Please all review additional data on slide 16 as well as discursive points on slide 17.

Spain GCC 2018 Presentation CG-806-Aug 02 2018

Why is this new data so important? While it doesn’t quite rise to the level of being clinical data—and clinical data are what potential institutional investors are here hungry for—it is very robust, in-your-face, pre-clinical data and is so fine a simulacrum of a real world road test of CG’806 as to be very persuasive to clinicians. One of the most compelling strengths of MD Anderson as an institution is its enormous experience with a vast range of problematic cancer cases, this in addition to its enormous clinical volume and throughput. Anderson has a way of regarding every patient’s case as potential academic material, as harboring potential information to move the investigative clinical ball forward. Anderson also has led the pack in databasing its patients. So fertile is the trove of clinical data stored at MD Anderson that fellows and junior faculty can easily make first forays into making a name for themselves by mining institutional data, data current faculty are often hard-pressed to find time to do much with.
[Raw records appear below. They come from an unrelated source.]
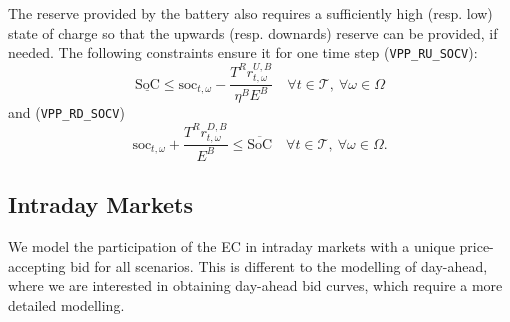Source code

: \documentclass{article}
\newcommand{\SOC}{\text{SoC}}
\newcommand{\soc}{\text{soc}}
\begin{document}
The reserve provided by the battery also requires a sufficiently high (resp. low) state of charge so that the upwards (resp. downards) reserve can be provided, if needed. The following constraints ensure it for one time step (\verb|VPP_RU_SOCV|):
\begin{equation} \label{EQ:VPP_RU_SOCV}
	\underline{\SOC} \leq \soc_{t, \omega} - \frac{T^R r^{U, B}_{t, \omega}}{\eta^B E^B} \quad \forall t \in \mathcal{T}, \ \forall \omega \in \Omega
\end{equation}
and  (\verb|VPP_RD_SOCV|)
\begin{equation} \label{EQ:VPP_RD_SOCV}
	\soc_{t, \omega} + \frac{T^R r^{D, B}_{t, \omega} }{E^B} \leq \overline{\SOC} \quad \forall t \in \mathcal{T}, \ \forall \omega \in \Omega.
\end{equation}

\subsection{Intraday Markets}

We model the participation of the EC in intraday markets with a unique price-accepting bid for all scenarios. This is different to the modelling of day-ahead, where we are interested in obtaining day-ahead bid curves, which require a more detailed modelling.

\end{document}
Anderson faculty are arguably the hardest working in academia, so much so that when you sign an employment contract there, as I did, you are advised that during your time of working at the institution you WILL be stressed and find yourself in “intensive interpersonal situations” working very hard with your colleagues and facing large patient loads. And that you need to embrace that or not sign on. When I first began working at MD Anderson, my life seemed to have returned to something as demanding of me as a medical internship, though I was happy with that.
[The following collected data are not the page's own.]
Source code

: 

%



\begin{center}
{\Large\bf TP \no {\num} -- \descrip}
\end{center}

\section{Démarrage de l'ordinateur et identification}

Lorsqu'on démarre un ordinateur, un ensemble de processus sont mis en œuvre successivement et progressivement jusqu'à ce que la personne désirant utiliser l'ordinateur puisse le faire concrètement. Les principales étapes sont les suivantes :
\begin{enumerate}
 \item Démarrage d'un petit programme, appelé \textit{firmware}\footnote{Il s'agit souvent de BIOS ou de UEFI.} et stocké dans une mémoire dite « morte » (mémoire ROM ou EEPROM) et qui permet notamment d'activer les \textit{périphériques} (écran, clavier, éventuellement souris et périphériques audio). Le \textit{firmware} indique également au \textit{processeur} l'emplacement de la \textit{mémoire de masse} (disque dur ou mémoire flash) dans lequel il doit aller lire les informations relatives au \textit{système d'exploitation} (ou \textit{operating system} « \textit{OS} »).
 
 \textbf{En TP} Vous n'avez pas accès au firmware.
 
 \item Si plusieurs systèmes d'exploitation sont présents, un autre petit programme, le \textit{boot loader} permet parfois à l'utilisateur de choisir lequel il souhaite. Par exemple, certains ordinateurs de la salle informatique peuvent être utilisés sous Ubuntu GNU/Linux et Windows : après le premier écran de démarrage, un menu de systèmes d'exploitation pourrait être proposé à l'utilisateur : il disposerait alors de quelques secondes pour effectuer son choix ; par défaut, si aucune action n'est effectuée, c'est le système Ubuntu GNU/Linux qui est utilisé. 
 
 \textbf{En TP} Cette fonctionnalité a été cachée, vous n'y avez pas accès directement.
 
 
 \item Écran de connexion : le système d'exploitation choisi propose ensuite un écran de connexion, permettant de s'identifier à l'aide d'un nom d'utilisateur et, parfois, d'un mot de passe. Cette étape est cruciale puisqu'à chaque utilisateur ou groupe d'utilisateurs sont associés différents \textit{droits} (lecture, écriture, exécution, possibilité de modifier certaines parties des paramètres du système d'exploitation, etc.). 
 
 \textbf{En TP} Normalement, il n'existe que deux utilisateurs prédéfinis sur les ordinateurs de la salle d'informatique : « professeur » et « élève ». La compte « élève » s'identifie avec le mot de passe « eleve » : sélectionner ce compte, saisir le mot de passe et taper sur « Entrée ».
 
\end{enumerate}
The new data allows CG’806 to strut its stuff against difficult to treat AML patients in test tube proving ground. Andreeff and colleagues have stockpiled for years bone marrow specimens from AML patients; the institution has one of the largest AML practices in the world, perhaps the largest. Andreeff meticulously analyzed those genomically, tracking and cataloguing sometimes arcane and seemingly insurmountable mutations, including FLT-3 variants with rare mutations. Andreeff has here thrown the most brutal of FLT-3 mutations at CG’806, and proven that the agent makes short work of them. CG’806 continues to pile up evidence that it is an anti-cancer Leviathan. And it’s an elegant clinically relevant kind of experiment. Even if expression clones of all those variant enzymes existed, doing tyrosine kinase activity assays is tedious. Instead, take cells known to be driven by mutant tyrosine kinases, show that a versatile tyrosine kinase inhibitor kills the cells, and you have nice proof in an indirect but integrative way of the drug’s powers.
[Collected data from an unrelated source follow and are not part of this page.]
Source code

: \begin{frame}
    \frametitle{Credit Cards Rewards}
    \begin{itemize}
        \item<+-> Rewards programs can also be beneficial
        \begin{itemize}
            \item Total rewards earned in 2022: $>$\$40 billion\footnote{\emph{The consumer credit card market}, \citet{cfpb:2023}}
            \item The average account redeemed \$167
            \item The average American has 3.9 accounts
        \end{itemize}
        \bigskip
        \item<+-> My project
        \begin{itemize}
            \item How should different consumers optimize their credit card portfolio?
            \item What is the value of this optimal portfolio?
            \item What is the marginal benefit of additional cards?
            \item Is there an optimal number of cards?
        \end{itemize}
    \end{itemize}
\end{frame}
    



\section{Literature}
I’ve always said that good biotech has a foot in academia and that good clinical academics has a foot in biotech. Having conversed with Rice as heavily as I have, I find it easy to regard him as drug-development royalty, but then so is Andreeff, whom I also know. Here we get an external validation of the great merits Aptose’s work has, in the form of active collaborations between Rice, Andreeff, and also Brian Druker, MD, inventor of imatinib (Gleevec, an inceptional malignancy-associated tyrosine kinase inhibitor). These men are the holy trinity of oncogenic tyrosine kinases. For Druker to be a future Nobel laureate in medicine would be utterly unsurprising. Druker, if you didn’t know, is head of Aptose’s strategic advisory board.

Dr Rice and Aptose SVP and CFO Greg Chow will discuss the company and take your questions in a live call with BioPub in early September.

Disclosure: This is not a solicitation or recommendation that anyone trade in $APTO shares. Dr. KSS has a long position in $APTO and will not trade in those shares for 7 days, reckoned in business days, after this column appears. BioPub has no pecuniary relationship with Aptose or its management. Personal diligence is due before purchasing any biotech equity, and readers are expected to be accountable for their own investing decisions.

Aptose CEO Rice is a director at $ONCY. Dr. KSS has a long position in $ONCY.

[NB: If any reader or editor knows how to place the above slide deck in the BioPub media center along with a label, I’d be grateful. I personally don’t know the trick. Thank you.]